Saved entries
..........

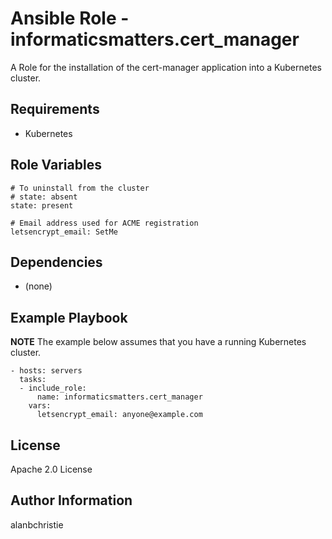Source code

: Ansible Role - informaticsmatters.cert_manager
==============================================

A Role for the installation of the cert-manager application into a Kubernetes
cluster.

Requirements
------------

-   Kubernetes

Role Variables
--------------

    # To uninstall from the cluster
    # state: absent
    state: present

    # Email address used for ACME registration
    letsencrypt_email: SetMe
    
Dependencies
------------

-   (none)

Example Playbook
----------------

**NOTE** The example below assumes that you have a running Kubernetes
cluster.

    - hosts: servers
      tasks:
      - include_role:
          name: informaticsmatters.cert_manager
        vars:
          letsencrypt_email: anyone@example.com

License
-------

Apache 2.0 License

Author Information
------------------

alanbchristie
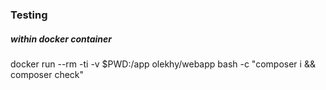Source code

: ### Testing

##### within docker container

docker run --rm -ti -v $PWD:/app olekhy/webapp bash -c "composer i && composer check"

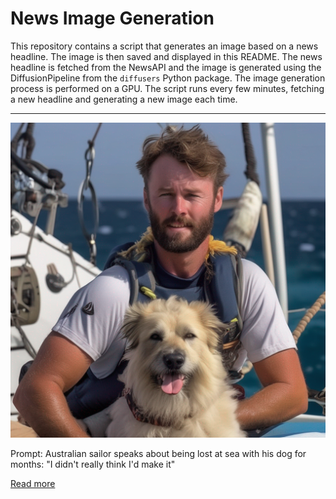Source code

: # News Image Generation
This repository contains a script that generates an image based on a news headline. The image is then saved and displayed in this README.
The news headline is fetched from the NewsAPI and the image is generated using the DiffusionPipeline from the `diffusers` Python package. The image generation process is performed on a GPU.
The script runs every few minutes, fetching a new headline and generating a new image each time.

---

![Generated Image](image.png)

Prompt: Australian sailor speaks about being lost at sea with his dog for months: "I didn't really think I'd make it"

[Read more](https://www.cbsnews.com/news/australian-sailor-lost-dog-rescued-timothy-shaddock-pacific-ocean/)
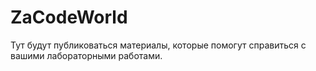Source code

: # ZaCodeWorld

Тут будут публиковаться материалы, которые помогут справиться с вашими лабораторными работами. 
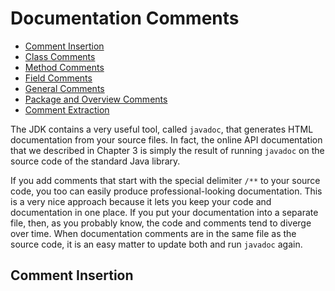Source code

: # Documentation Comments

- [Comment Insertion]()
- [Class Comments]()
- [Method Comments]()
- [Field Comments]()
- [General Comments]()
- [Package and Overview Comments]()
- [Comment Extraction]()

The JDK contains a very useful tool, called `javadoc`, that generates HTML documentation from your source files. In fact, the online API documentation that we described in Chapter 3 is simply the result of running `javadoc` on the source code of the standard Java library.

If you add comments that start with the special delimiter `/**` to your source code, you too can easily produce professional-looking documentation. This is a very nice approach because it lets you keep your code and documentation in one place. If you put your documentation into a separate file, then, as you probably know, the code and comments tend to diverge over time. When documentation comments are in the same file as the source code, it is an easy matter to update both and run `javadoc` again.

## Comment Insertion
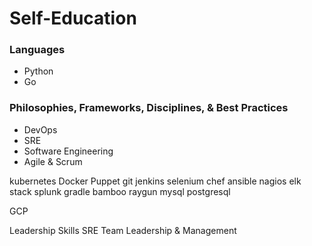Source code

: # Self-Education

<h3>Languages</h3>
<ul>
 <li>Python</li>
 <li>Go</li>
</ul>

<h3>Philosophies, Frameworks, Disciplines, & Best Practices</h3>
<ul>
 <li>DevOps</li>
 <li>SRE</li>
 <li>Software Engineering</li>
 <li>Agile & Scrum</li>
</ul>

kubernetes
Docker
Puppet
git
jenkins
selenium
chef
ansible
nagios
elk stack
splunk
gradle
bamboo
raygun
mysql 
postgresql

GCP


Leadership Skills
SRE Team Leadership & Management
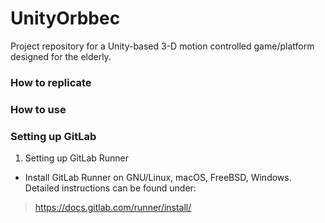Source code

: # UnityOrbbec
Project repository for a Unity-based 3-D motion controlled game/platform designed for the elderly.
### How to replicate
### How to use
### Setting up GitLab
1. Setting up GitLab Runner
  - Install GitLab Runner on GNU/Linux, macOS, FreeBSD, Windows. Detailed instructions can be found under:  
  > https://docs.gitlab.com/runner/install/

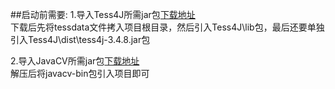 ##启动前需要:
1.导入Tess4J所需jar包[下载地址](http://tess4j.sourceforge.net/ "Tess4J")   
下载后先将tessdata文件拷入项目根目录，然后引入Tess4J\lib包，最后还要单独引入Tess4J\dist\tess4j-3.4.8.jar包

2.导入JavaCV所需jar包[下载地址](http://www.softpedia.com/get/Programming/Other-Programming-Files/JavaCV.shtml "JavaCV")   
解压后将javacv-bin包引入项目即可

..........

_Instructions for the task_. Write out the entries again, exactly as given, skipping any images.

_Answer_.
Source code

: Ansible Role - informaticsmatters.cert_manager
==============================================

A Role for the installation of the cert-manager application into a Kubernetes
cluster.

Requirements
------------

-   Kubernetes

Role Variables
--------------

    # To uninstall from the cluster
    # state: absent
    state: present

    # Email address used for ACME registration
    letsencrypt_email: SetMe
    
Dependencies
------------

-   (none)

Example Playbook
----------------

**NOTE** The example below assumes that you have a running Kubernetes
cluster.

    - hosts: servers
      tasks:
      - include_role:
          name: informaticsmatters.cert_manager
        vars:
          letsencrypt_email: anyone@example.com

License
-------

Apache 2.0 License

Author Information
------------------

alanbchristie
Source code

: ### Testing

##### within docker container

docker run --rm -ti -v $PWD:/app olekhy/webapp bash -c "composer i && composer check"

Source code

: # News Image Generation
This repository contains a script that generates an image based on a news headline. The image is then saved and displayed in this README.
The news headline is fetched from the NewsAPI and the image is generated using the DiffusionPipeline from the `diffusers` Python package. The image generation process is performed on a GPU.
The script runs every few minutes, fetching a new headline and generating a new image each time.

---

![Generated Image](image.png)

Prompt: Australian sailor speaks about being lost at sea with his dog for months: "I didn't really think I'd make it"

[Read more](https://www.cbsnews.com/news/australian-sailor-lost-dog-rescued-timothy-shaddock-pacific-ocean/)
Source code

: # ZaCodeWorld

Тут будут публиковаться материалы, которые помогут справиться с вашими лабораторными работами. 
Source code

: # Documentation Comments

- [Comment Insertion]()
- [Class Comments]()
- [Method Comments]()
- [Field Comments]()
- [General Comments]()
- [Package and Overview Comments]()
- [Comment Extraction]()

The JDK contains a very useful tool, called `javadoc`, that generates HTML documentation from your source files. In fact, the online API documentation that we described in Chapter 3 is simply the result of running `javadoc` on the source code of the standard Java library.

If you add comments that start with the special delimiter `/**` to your source code, you too can easily produce professional-looking documentation. This is a very nice approach because it lets you keep your code and documentation in one place. If you put your documentation into a separate file, then, as you probably know, the code and comments tend to diverge over time. When documentation comments are in the same file as the source code, it is an easy matter to update both and run `javadoc` again.

## Comment Insertion
Source code

: # Self-Education

<h3>Languages</h3>
<ul>
 <li>Python</li>
 <li>Go</li>
</ul>

<h3>Philosophies, Frameworks, Disciplines, & Best Practices</h3>
<ul>
 <li>DevOps</li>
 <li>SRE</li>
 <li>Software Engineering</li>
 <li>Agile & Scrum</li>
</ul>

kubernetes
Docker
Puppet
git
jenkins
selenium
chef
ansible
nagios
elk stack
splunk
gradle
bamboo
raygun
mysql 
postgresql

GCP


Leadership Skills
SRE Team Leadership & Management
Source code

: # UnityOrbbec
Project repository for a Unity-based 3-D motion controlled game/platform designed for the elderly.
### How to replicate
### How to use
### Setting up GitLab
1. Setting up GitLab Runner
  - Install GitLab Runner on GNU/Linux, macOS, FreeBSD, Windows. Detailed instructions can be found under:  
  > https://docs.gitlab.com/runner/install/

 ##启动前需要:
1.导入Tess4J所需jar包[下载地址](http://tess4j.sourceforge.net/ "Tess4J")   
下载后先将tessdata文件拷入项目根目录，然后引入Tess4J\lib包，最后还要单独引入Tess4J\dist\tess4j-3.4.8.jar包

2.导入JavaCV所需jar包[下载地址](http://www.softpedia.com/get/Programming/Other-Programming-Files/JavaCV.shtml "JavaCV")   
解压后将javacv-bin包引入项目即可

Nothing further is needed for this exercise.